Extracted records:
★ ★ ★ ★
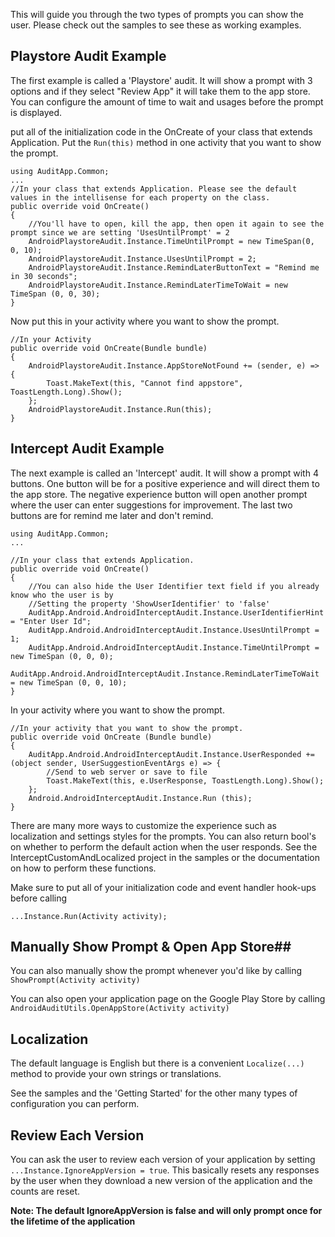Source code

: This will guide you through the two types of prompts you can show the user. Please check out the 
samples to see these as working examples.

## Playstore Audit Example ##
The first example is called a 'Playstore' audit. 
It will show a prompt with 3 options and if they select "Review App" it will take them to the app store.
You can configure the amount of time to wait and usages before the prompt is displayed.

put all of the initialization code in the OnCreate of your class that extends Application. 
Put the `Run(this)` method in one activity that you want to show the prompt.

    using AuditApp.Common;
    ...
    //In your class that extends Application. Please see the default values in the intellisense for each property on the class.
    public override void OnCreate()
    {
    	//You'll have to open, kill the app, then open it again to see the prompt since we are setting 'UsesUntilPrompt' = 2
    	AndroidPlaystoreAudit.Instance.TimeUntilPrompt = new TimeSpan(0, 0, 10);
    	AndroidPlaystoreAudit.Instance.UsesUntilPrompt = 2;
    	AndroidPlaystoreAudit.Instance.RemindLaterButtonText = "Remind me in 30 seconds";
		AndroidPlaystoreAudit.Instance.RemindLaterTimeToWait = new TimeSpan (0, 0, 30);
    }

Now put this in your activity where you want to show the prompt.

    //In your Activity
    public override void OnCreate(Bundle bundle)
    {
    	AndroidPlaystoreAudit.Instance.AppStoreNotFound += (sender, e) => {
			Toast.MakeText(this, "Cannot find appstore", ToastLength.Long).Show();
		};
    	AndroidPlaystoreAudit.Instance.Run(this);
    }

##  Intercept Audit Example  ##
The next example is called an 'Intercept' audit. It will show a prompt with 4 buttons. One button
will be for a positive experience and will direct them to the app store. The negative experience button
will open another prompt where the user can enter suggestions for improvement. The last two buttons are for
remind me later and don't remind.

    using AuditApp.Common;
	...
	
	//In your class that extends Application.
	public override void OnCreate()
	{
		//You can also hide the User Identifier text field if you already know who the user is by
		//Setting the property 'ShowUserIdentifier' to 'false'
		AuditApp.Android.AndroidInterceptAudit.Instance.UserIdentifierHint = "Enter User Id";
		AuditApp.Android.AndroidInterceptAudit.Instance.UsesUntilPrompt = 1;
		AuditApp.Android.AndroidInterceptAudit.Instance.TimeUntilPrompt = new TimeSpan (0, 0, 0);
		AuditApp.Android.AndroidInterceptAudit.Instance.RemindLaterTimeToWait = new TimeSpan (0, 0, 10);
	}

In your activity where you want to show the prompt.

    //In your activity that you want to show the prompt.
	public override void OnCreate (Bundle bundle)
	{
		AuditApp.Android.AndroidInterceptAudit.Instance.UserResponded += (object sender, UserSuggestionEventArgs e) => {
			//Send to web server or save to file
			Toast.MakeText(this, e.UserResponse, ToastLength.Long).Show();
		};
		Android.AndroidInterceptAudit.Instance.Run (this);
	}

There are many more ways to customize the experience such as localization and settings styles for the prompts. You can also return bool's on whether to perform the default action when the user responds.
See the InterceptCustomAndLocalized project in the samples or the documentation on how to perform these functions.

Make sure to put all of your initialization code and event handler hook-ups before calling


    ...Instance.Run(Activity activity);


## Manually Show Prompt & Open App Store##
You can also manually show the prompt whenever you'd like by calling
`ShowPrompt(Activity activity)`

You can also open your application page on the Google Play Store by calling
`AndroidAuditUtils.OpenAppStore(Activity activity)` 

## Localization ##
The default language is English but there is a convenient `Localize(...)` method to provide your own strings or translations.

See the samples and the 'Getting Started' for the other many types of configuration you can perform.

## Review Each Version ##
You can ask the user to review each version of your application by setting `...Instance.IgnoreAppVersion = true`. This basically resets any responses by the user when they download a new version of the application and the counts are reset.

**Note: The default IgnoreAppVersion is false and will only prompt once for the lifetime of the application**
★ ★ ★ ★
What you will do: A complete answer lists each line of the data that holds the word "types".

Problem solution:
: This will guide you through the two types of prompts you can show the user. Please check out the 
See the samples and the 'Getting Started' for the other many types of configuration you can perform.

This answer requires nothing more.